Add pickle support to python bindings `Index` class #251

dbespalov · 2020-10-12T18:09:31Z

Changes

Index class
- Static factory methods createFromIndex and createFromParams for Index construction from another Index object or Index parameter tuple, respectively
- Method getIndexParams serializes Index object. Returns a tuple with Index parameters.
- Method getAnnData returns a tuple with hnsw-specific parameters. Copy of appr_alg->data_level0_memory_ and appr_alg->linkLists_ are returned as py::array_t<char> objects to avoid additional copying from python side
Python bindings for Index class
- Index serialization is implemented with py::pickle definition from pybind11
- Bind Index.__init__ to static factory methods createFromIndex and createFromParams
- Expose parameters of the hnsw index as read-only properties in python:
  - space_name, dim, max_elements, element_count, ef_construction, M, num_threads, ef
- And, two properties that support read and write:
  - ef, num_threads
Updated API documentation and the first python example in README.md
New test in python_bindings/tests/bindings_test_pickle.py.
- Verifies that results of knn_query match results from copies of the same index. Index objects are copied using round-trip pickling.
- Verify that knn_query gives recall of (almost) 100% for k=25 using three spaces. Brute-force search is used to return ground-truth labels for the randomly generated items.
- Create separate test for each space
- Sample test output:

> python3 -m unittest  tests/bindings_test_pickle.py -k Inner
Running pickle tests for <hnswlib.Index(space='ip', dim=48)>
Warning: 1 labels are missing from ann results (k=25, err_thresh=5)
Warning: 1 labels are missing from ann results (k=25, err_thresh=5)
 ... 
Warning: 16 ann distance values are different from brute-force values (total # of values=5000, dists_thresh=50)

.
----------------------------------------------------------------------
Ran 1 test in 19.057s

OK

…alization logic of HierarchicalNSW class via std::i/ostream.
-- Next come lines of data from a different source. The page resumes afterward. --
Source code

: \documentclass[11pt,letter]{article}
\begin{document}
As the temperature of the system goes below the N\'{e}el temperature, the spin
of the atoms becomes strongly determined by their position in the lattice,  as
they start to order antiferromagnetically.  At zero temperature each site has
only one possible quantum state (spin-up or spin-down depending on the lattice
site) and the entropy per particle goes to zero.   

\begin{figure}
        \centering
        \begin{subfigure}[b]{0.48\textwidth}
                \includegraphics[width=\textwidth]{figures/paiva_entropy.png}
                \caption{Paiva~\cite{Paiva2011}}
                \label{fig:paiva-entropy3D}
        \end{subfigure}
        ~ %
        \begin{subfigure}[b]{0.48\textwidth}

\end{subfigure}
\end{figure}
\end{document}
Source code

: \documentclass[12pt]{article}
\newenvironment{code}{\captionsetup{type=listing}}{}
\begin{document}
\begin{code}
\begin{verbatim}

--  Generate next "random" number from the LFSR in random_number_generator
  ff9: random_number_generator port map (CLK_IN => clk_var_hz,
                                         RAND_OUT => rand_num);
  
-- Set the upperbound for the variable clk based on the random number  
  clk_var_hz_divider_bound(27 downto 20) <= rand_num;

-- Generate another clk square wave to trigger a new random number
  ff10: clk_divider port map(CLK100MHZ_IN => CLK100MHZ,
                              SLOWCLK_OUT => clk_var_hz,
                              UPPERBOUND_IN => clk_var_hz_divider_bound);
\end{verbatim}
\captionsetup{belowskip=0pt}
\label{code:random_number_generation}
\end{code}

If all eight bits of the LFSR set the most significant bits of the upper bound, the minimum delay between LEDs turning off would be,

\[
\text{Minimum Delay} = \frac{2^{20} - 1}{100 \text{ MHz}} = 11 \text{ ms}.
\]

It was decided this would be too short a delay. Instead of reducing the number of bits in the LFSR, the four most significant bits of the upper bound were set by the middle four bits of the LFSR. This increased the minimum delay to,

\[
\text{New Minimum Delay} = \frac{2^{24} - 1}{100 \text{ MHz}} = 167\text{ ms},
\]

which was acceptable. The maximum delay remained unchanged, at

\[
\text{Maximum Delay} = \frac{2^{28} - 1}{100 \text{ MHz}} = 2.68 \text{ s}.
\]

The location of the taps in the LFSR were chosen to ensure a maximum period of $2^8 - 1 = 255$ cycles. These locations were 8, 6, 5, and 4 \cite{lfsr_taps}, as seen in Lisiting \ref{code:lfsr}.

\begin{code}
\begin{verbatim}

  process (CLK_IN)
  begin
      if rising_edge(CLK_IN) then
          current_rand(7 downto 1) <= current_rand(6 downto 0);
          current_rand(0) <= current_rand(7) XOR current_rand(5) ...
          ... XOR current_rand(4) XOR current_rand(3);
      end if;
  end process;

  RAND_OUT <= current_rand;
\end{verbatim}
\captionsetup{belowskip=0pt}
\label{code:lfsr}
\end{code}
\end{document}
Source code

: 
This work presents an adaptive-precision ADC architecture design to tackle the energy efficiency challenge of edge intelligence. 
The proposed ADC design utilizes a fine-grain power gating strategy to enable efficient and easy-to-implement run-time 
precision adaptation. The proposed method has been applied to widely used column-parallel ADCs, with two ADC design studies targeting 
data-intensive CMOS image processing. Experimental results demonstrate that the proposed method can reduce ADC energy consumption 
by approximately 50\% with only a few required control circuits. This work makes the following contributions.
…Index objects; add new properties to Index class: space_name, dim, max_elements, element_count, ef_construction, M, num_threads, ef. Properties num_threads and ef are read-write-able, other parameters are read-only.

…jects; use brute-force knn search to verify knn_query gives recall of (almost) 100%

use 200 test items

yurymalkov · 2020-10-13T22:13:46Z

@dbespalov
Great! Thanks! I'll check it this week.

dbespalov · 2020-10-19T19:46:48Z

@yurymalkov actually, could you hold off with the review?

I think the current implementation is pretty inefficient. __getstate__ makes two copies during serialization (with a call to .str(), and when casting with py::bytes). And __setstate__ makes at least one copy (when initing content of istream)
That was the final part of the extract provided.